### [Task brief]
Reproduce the entries shown below only from the line with "- Celebration" down to the line with "When appropriate, each", keeping both end lines and copying each one exactly.

Provided material: Begin

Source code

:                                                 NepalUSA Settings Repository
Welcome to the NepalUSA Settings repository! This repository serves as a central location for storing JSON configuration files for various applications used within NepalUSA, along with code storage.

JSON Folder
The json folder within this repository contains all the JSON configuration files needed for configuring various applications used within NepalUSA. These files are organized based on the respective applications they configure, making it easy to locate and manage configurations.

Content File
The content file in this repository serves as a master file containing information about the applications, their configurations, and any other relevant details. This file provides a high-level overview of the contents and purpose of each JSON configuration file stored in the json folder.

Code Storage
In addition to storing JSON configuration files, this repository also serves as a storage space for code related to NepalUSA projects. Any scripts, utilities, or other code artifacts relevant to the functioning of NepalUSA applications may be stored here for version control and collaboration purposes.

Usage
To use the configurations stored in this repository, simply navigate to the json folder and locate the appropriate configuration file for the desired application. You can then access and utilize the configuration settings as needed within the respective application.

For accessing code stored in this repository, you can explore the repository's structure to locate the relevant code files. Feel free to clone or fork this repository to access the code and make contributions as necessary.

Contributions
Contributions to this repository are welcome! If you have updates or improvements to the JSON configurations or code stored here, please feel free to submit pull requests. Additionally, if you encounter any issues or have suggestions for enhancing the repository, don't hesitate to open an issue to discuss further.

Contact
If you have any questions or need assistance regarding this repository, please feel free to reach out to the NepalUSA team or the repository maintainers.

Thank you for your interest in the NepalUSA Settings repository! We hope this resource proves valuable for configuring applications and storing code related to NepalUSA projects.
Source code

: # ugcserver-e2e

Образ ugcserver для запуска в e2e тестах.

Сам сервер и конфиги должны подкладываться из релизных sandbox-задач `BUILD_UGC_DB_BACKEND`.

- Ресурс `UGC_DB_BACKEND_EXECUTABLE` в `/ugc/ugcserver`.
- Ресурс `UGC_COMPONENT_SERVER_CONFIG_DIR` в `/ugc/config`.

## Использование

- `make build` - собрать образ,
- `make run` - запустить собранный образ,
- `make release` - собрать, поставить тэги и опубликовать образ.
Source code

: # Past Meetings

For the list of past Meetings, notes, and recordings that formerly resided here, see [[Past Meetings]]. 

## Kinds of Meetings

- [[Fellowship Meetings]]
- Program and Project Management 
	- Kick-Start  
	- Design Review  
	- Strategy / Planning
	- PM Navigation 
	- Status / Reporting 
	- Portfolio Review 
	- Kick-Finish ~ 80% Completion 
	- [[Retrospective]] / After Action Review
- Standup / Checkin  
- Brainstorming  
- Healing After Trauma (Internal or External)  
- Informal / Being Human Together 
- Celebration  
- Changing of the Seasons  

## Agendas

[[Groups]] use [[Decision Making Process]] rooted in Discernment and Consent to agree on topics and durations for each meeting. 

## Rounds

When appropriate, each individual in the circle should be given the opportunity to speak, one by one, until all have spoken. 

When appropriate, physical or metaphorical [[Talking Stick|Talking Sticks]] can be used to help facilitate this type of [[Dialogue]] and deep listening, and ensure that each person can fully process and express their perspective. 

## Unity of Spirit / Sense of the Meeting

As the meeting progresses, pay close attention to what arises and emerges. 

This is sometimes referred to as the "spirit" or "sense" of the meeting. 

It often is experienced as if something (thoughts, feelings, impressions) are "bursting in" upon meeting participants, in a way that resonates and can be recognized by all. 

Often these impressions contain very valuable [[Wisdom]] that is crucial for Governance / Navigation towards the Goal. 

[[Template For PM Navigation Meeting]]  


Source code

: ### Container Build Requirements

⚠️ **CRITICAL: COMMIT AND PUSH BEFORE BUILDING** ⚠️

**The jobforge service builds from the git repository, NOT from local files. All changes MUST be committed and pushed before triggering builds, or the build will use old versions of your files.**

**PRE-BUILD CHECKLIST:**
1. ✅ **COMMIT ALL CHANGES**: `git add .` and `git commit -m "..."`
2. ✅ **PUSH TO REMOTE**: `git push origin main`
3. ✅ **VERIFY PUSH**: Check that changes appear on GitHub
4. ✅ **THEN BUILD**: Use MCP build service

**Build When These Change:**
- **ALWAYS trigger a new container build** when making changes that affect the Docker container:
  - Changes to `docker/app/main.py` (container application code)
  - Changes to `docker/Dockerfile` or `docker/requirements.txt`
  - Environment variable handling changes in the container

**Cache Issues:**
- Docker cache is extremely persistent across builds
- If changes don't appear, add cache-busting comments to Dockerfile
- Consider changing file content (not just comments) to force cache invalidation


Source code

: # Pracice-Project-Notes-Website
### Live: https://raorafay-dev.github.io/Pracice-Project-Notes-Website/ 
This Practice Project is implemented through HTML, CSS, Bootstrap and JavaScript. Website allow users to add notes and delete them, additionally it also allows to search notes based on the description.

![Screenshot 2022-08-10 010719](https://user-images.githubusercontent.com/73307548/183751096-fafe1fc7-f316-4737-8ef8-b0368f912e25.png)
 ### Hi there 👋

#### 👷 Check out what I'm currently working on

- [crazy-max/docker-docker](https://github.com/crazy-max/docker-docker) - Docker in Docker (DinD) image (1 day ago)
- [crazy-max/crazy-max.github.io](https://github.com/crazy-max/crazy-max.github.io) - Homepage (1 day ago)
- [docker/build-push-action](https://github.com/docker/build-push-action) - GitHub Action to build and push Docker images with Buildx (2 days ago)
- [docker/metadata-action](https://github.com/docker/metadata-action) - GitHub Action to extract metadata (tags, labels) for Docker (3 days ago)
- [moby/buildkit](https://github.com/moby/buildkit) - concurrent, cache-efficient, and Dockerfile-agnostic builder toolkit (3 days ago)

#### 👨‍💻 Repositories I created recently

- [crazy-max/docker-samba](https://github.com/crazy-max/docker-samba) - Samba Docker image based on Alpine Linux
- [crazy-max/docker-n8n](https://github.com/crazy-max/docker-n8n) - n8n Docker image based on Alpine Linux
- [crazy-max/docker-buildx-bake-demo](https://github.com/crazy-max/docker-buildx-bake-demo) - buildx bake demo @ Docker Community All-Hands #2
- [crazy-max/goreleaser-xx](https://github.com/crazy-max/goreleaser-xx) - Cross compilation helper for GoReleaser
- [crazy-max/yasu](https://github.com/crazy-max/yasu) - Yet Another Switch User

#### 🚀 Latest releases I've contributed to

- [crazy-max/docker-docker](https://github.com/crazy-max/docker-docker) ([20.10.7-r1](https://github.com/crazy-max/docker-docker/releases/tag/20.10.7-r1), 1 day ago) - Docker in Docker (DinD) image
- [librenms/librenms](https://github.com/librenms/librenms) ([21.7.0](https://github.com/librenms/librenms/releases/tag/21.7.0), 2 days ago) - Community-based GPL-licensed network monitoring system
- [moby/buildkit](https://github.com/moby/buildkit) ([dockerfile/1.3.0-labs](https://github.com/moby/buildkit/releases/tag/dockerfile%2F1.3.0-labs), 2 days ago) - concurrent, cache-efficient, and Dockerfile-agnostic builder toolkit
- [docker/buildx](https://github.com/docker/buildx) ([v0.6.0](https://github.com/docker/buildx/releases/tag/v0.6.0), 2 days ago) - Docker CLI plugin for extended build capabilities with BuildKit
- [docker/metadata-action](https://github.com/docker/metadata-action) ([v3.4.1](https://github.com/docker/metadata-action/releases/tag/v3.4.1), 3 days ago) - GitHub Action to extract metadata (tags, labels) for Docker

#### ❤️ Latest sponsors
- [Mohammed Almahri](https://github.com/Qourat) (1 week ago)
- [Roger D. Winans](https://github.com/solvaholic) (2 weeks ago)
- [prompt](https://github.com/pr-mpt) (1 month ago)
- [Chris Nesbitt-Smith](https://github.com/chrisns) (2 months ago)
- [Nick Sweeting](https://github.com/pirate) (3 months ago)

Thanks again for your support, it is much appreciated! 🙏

Provided material: End

### [Exercise output]
- Celebration  
- Changing of the Seasons  

## Agendas

[[Groups]] use [[Decision Making Process]] rooted in Discernment and Consent to agree on topics and durations for each meeting. 

## Rounds

When appropriate, each individual in the circle should be given the opportunity to speak, one by one, until all have spoken. 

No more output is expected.